As you survey your rapidly shrivelling garden and ponder the threat of a hosepipe ban, the last thing you want to hear is that your water bill is going up again.
If you haven't received a letter about it yet, it is only a matter of time. The average water bill is rising by 5.7pc in April, while some unlucky customers will find their bills rise by 8pc – double the current inflation rate – from next month. The rise in bills depends on where you live, and recent government figures show that some regions have seen the amount they pay on water rise far more quickly than others.
Customers in the South West pay the highest average bill – for water only – at £323 a year, while those in Portsmouth pay just £103. On top of this, most households must pay to have their sewage taken away, which further bumps up the cost.
Every water company has raised its bills by more than inflation in the past decade, even though this is a regulated industry and price rises have to be agreed with Ofwat, the regulator.

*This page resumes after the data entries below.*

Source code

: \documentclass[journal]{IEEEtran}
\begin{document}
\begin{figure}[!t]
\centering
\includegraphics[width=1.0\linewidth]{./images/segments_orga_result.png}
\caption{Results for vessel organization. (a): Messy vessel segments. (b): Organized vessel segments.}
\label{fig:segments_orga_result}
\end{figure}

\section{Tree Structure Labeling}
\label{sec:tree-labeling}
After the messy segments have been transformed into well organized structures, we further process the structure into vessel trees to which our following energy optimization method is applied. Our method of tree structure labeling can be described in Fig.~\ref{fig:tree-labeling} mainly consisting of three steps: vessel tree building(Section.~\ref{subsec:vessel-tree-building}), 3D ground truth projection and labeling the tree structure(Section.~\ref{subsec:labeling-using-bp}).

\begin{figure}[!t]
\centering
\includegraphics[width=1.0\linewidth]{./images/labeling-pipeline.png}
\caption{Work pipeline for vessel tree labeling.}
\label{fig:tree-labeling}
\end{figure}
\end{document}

Unfortunately, unlike with electricity and gas, you cannot switch your water company. Instead, you are forced to put up with whoever supplies the area in which you live. South West Water says that its own bills have risen partly because customers are spread across a "very wide area". The result is higher-than-average infrastructure costs and a lower-than-average number of customers to share the costs. For example, pumping drinking water over hills to isolated communities is more expensive than supplying a large town," says a spokesman. Other companies, such as Thames Water, which supplies London, blame the rising bills on the amount of work needed to keep ancient pipes from leaking. The price comparison site uSwitch has described rising water bills as a "relentless drain on our finances".
"This price increase will add to the pressure that consumers are under and will erode the breathing space afforded by the recent small fall in energy bills," says Ann Robinson, director of consumer policy. However, she added that there is one thing that some customers can do to save money on water, and that is to switch to a water meter. It is important that you do not do this as a kneejerk reaction when you get your water bill. Since a meter will charge you for your consumption, rather than you paying a flat rate for all the water you use, it is not suitable for everyone.
Water companies estimate that about half of households would pay less on meters.
The rule of thumb is that if you have more bedrooms than there are people living in your home, you will probably benefit from a water meter. This is because your previously unmetered bill will have been calculated on how big your home is, rather than how much water you use. So if your house is "underoccupied" and you are not metered, you are likely to use less water than you are being billed for.
According to uSwitch, getting a water meter installed could save you £54 a year, as long as you fall into the right category of user. The company has a calculator on its website which asks detailed questions about, for example, how much washing you do and whether you have a power shower.